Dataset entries
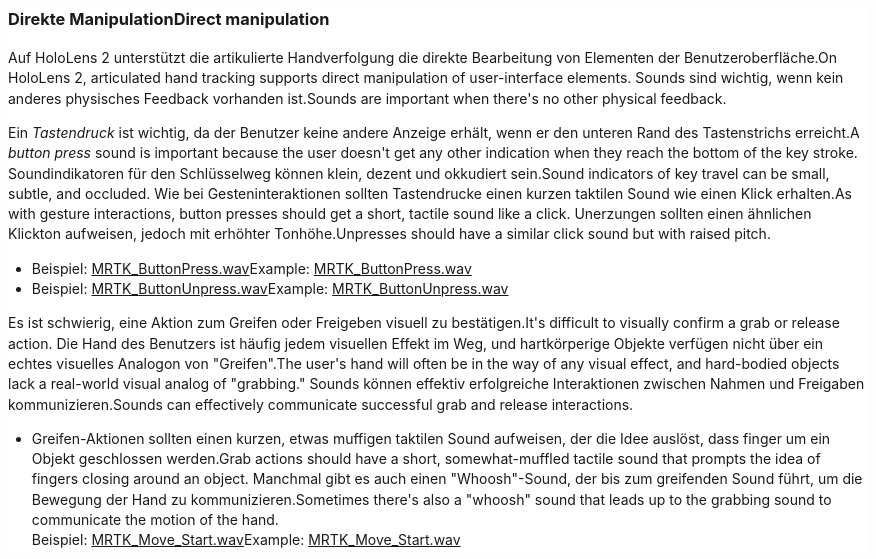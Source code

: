 ### <a name="direct-manipulation"></a><span data-ttu-id="d00a4-141">Direkte Manipulation</span><span class="sxs-lookup"><span data-stu-id="d00a4-141">Direct manipulation</span></span>

<span data-ttu-id="d00a4-142">Auf HoloLens 2 unterstützt die artikulierte Handverfolgung die direkte Bearbeitung von Elementen der Benutzeroberfläche.</span><span class="sxs-lookup"><span data-stu-id="d00a4-142">On HoloLens 2, articulated hand tracking supports direct manipulation of user-interface elements.</span></span> <span data-ttu-id="d00a4-143">Sounds sind wichtig, wenn kein anderes physisches Feedback vorhanden ist.</span><span class="sxs-lookup"><span data-stu-id="d00a4-143">Sounds are important when there's no other physical feedback.</span></span>

<span data-ttu-id="d00a4-144">Ein *Tastendruck* ist wichtig, da der Benutzer keine andere Anzeige erhält, wenn er den unteren Rand des Tastenstrichs erreicht.</span><span class="sxs-lookup"><span data-stu-id="d00a4-144">A *button press* sound is important because the user doesn't get any other indication when they reach the bottom of the key stroke.</span></span> <span data-ttu-id="d00a4-145">Soundindikatoren für den Schlüsselweg können klein, dezent und okkudiert sein.</span><span class="sxs-lookup"><span data-stu-id="d00a4-145">Sound indicators of key travel can be small, subtle, and occluded.</span></span> <span data-ttu-id="d00a4-146">Wie bei Gesteninteraktionen sollten Tastendrucke einen kurzen taktilen Sound wie einen Klick erhalten.</span><span class="sxs-lookup"><span data-stu-id="d00a4-146">As with gesture interactions, button presses should get a short, tactile sound like a click.</span></span> <span data-ttu-id="d00a4-147">Unerzungen sollten einen ähnlichen Klickton aufweisen, jedoch mit erhöhter Tonhöhe.</span><span class="sxs-lookup"><span data-stu-id="d00a4-147">Unpresses should have a similar click sound but with raised pitch.</span></span>
* <span data-ttu-id="d00a4-148">Beispiel: [MRTK_ButtonPress.wav](https://github.com/microsoft/MixedRealityToolkit-Unity/tree/main/Assets/MRTK/SDK/StandardAssets/Audio/MRTK_ButtonPress.wav)</span><span class="sxs-lookup"><span data-stu-id="d00a4-148">Example: [MRTK_ButtonPress.wav](https://github.com/microsoft/MixedRealityToolkit-Unity/tree/main/Assets/MRTK/SDK/StandardAssets/Audio/MRTK_ButtonPress.wav)</span></span>
* <span data-ttu-id="d00a4-149">Beispiel: [MRTK_ButtonUnpress.wav](https://github.com/microsoft/MixedRealityToolkit-Unity/tree/main/Assets/MRTK/SDK/StandardAssets/Audio/MRTK_ButtonUnpress.wav)</span><span class="sxs-lookup"><span data-stu-id="d00a4-149">Example: [MRTK_ButtonUnpress.wav](https://github.com/microsoft/MixedRealityToolkit-Unity/tree/main/Assets/MRTK/SDK/StandardAssets/Audio/MRTK_ButtonUnpress.wav)</span></span>

<span data-ttu-id="d00a4-150">Es ist schwierig, eine Aktion zum Greifen oder Freigeben visuell zu bestätigen.</span><span class="sxs-lookup"><span data-stu-id="d00a4-150">It's difficult to visually confirm a grab or release action.</span></span> <span data-ttu-id="d00a4-151">Die Hand des Benutzers ist häufig jedem visuellen Effekt im Weg, und hartkörperige Objekte verfügen nicht über ein echtes visuelles Analogon von "Greifen".</span><span class="sxs-lookup"><span data-stu-id="d00a4-151">The user's hand will often be in the way of any visual effect, and hard-bodied objects lack a real-world visual analog of "grabbing."</span></span> <span data-ttu-id="d00a4-152">Sounds können effektiv erfolgreiche Interaktionen zwischen Nahmen und Freigaben kommunizieren.</span><span class="sxs-lookup"><span data-stu-id="d00a4-152">Sounds can effectively communicate successful grab and release interactions.</span></span>
* <span data-ttu-id="d00a4-153">Greifen-Aktionen sollten einen kurzen, etwas muffigen taktilen Sound aufweisen, der die Idee auslöst, dass finger um ein Objekt geschlossen werden.</span><span class="sxs-lookup"><span data-stu-id="d00a4-153">Grab actions should have a short, somewhat-muffled tactile sound that prompts the idea of fingers closing around an object.</span></span> <span data-ttu-id="d00a4-154">Manchmal gibt es auch einen "Whoosh"-Sound, der bis zum greifenden Sound führt, um die Bewegung der Hand zu kommunizieren.</span><span class="sxs-lookup"><span data-stu-id="d00a4-154">Sometimes there's also a "whoosh" sound that leads up to the grabbing sound to communicate the motion of the hand.</span></span><br/><span data-ttu-id="d00a4-155">Beispiel: [MRTK_Move_Start.wav](https://github.com/microsoft/MixedRealityToolkit-Unity/tree/main/Assets/MRTK/SDK/StandardAssets/Audio/MRTK_Move_Start.wav)</span><span class="sxs-lookup"><span data-stu-id="d00a4-155">Example: [MRTK_Move_Start.wav](https://github.com/microsoft/MixedRealityToolkit-Unity/tree/main/Assets/MRTK/SDK/StandardAssets/Audio/MRTK_Move_Start.wav)</span></span>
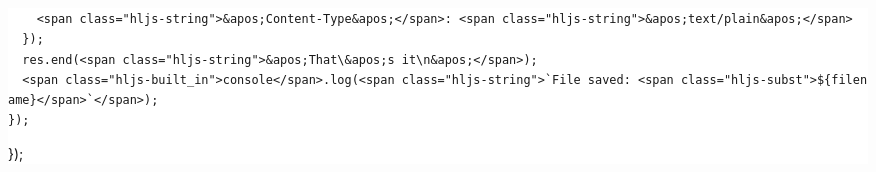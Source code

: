         <span class="hljs-string">&apos;Content-Type&apos;</span>: <span class="hljs-string">&apos;text/plain&apos;</span>
      });
      res.end(<span class="hljs-string">&apos;That\&apos;s it\n&apos;</span>);
      <span class="hljs-built_in">console</span>.log(<span class="hljs-string">`File saved: <span class="hljs-subst">${filename}</span>`</span>);
    });
});
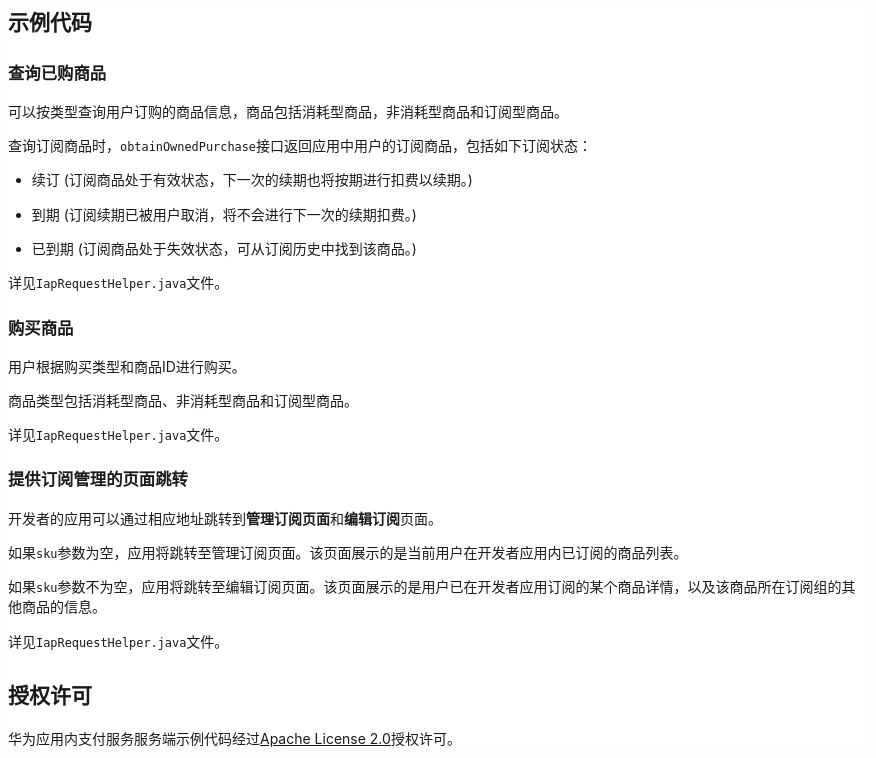 ## 示例代码

### 查询已购商品

可以按类型查询用户订购的商品信息，商品包括消耗型商品，非消耗型商品和订阅型商品。

查询订阅商品时，`obtainOwnedPurchase`接口返回应用中用户的订阅商品，包括如下订阅状态：

- 续订 (订阅商品处于有效状态，下一次的续期也将按期进行扣费以续期。)

- 到期 (订阅续期已被用户取消，将不会进行下一次的续期扣费。)

- 已到期 (订阅商品处于失效状态，可从订阅历史中找到该商品。)

详见`IapRequestHelper.java`文件。

### 购买商品

用户根据购买类型和商品ID进行购买。

商品类型包括消耗型商品、非消耗型商品和订阅型商品。

详见`IapRequestHelper.java`文件。


### 提供订阅管理的页面跳转

开发者的应用可以通过相应地址跳转到**管理订阅页面**和**编辑订阅**页面。

如果`sku`参数为空，应用将跳转至管理订阅页面。该页面展示的是当前用户在开发者应用内已订阅的商品列表。

如果`sku`参数不为空，应用将跳转至编辑订阅页面。该页面展示的是用户已在开发者应用订阅的某个商品详情，以及该商品所在订阅组的其他商品的信息。

详见`IapRequestHelper.java`文件。


## 授权许可

华为应用内支付服务服务端示例代码经过[Apache License 2.0](http://www.apache.org/licenses/LICENSE-2.0)授权许可。

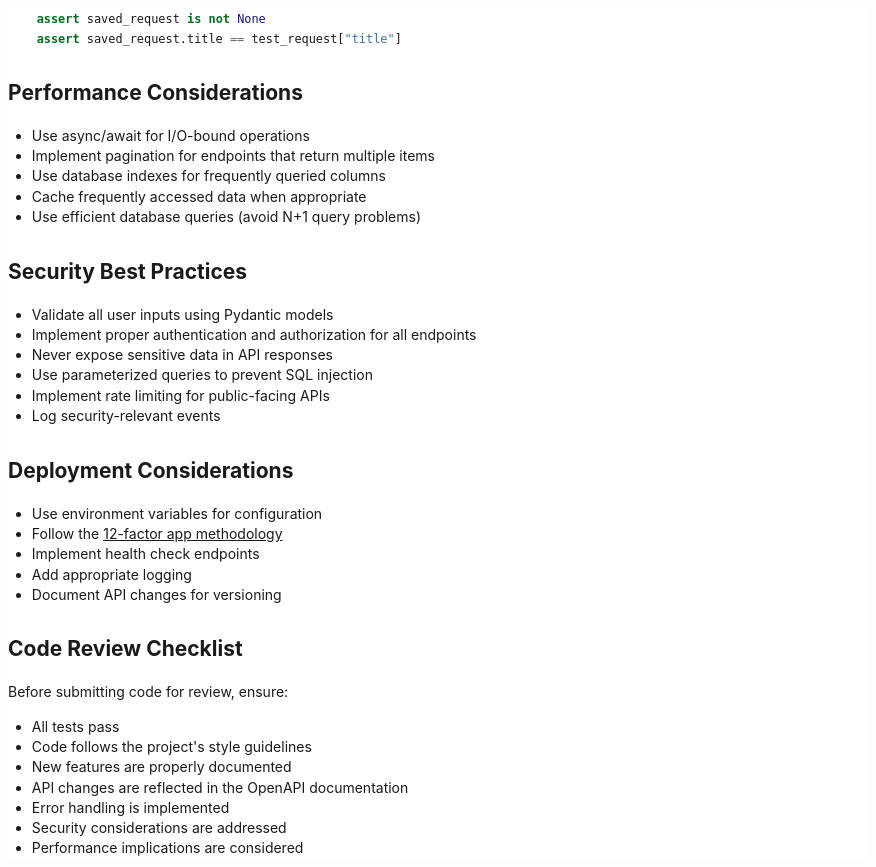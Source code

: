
 ```python
    assert saved_request is not None
    assert saved_request.title == test_request["title"]
```

## Performance Considerations

- Use async/await for I/O-bound operations
- Implement pagination for endpoints that return multiple items
- Use database indexes for frequently queried columns
- Cache frequently accessed data when appropriate
- Use efficient database queries (avoid N+1 query problems)

## Security Best Practices

- Validate all user inputs using Pydantic models
- Implement proper authentication and authorization for all endpoints
- Never expose sensitive data in API responses
- Use parameterized queries to prevent SQL injection
- Implement rate limiting for public-facing APIs
- Log security-relevant events

## Deployment Considerations

- Use environment variables for configuration
- Follow the [12-factor app methodology](https://12factor.net/)
- Implement health check endpoints
- Add appropriate logging
- Document API changes for versioning

## Code Review Checklist

Before submitting code for review, ensure:

- All tests pass
- Code follows the project's style guidelines
- New features are properly documented
- API changes are reflected in the OpenAPI documentation
- Error handling is implemented
- Security considerations are addressed
- Performance implications are considered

PROBLEM REQUIREMENTS: Each line of the data in which the string "Performance" appears needs to be copied.

EXERCISE ANSWER:
## Performance Considerations
- Performance implications are considered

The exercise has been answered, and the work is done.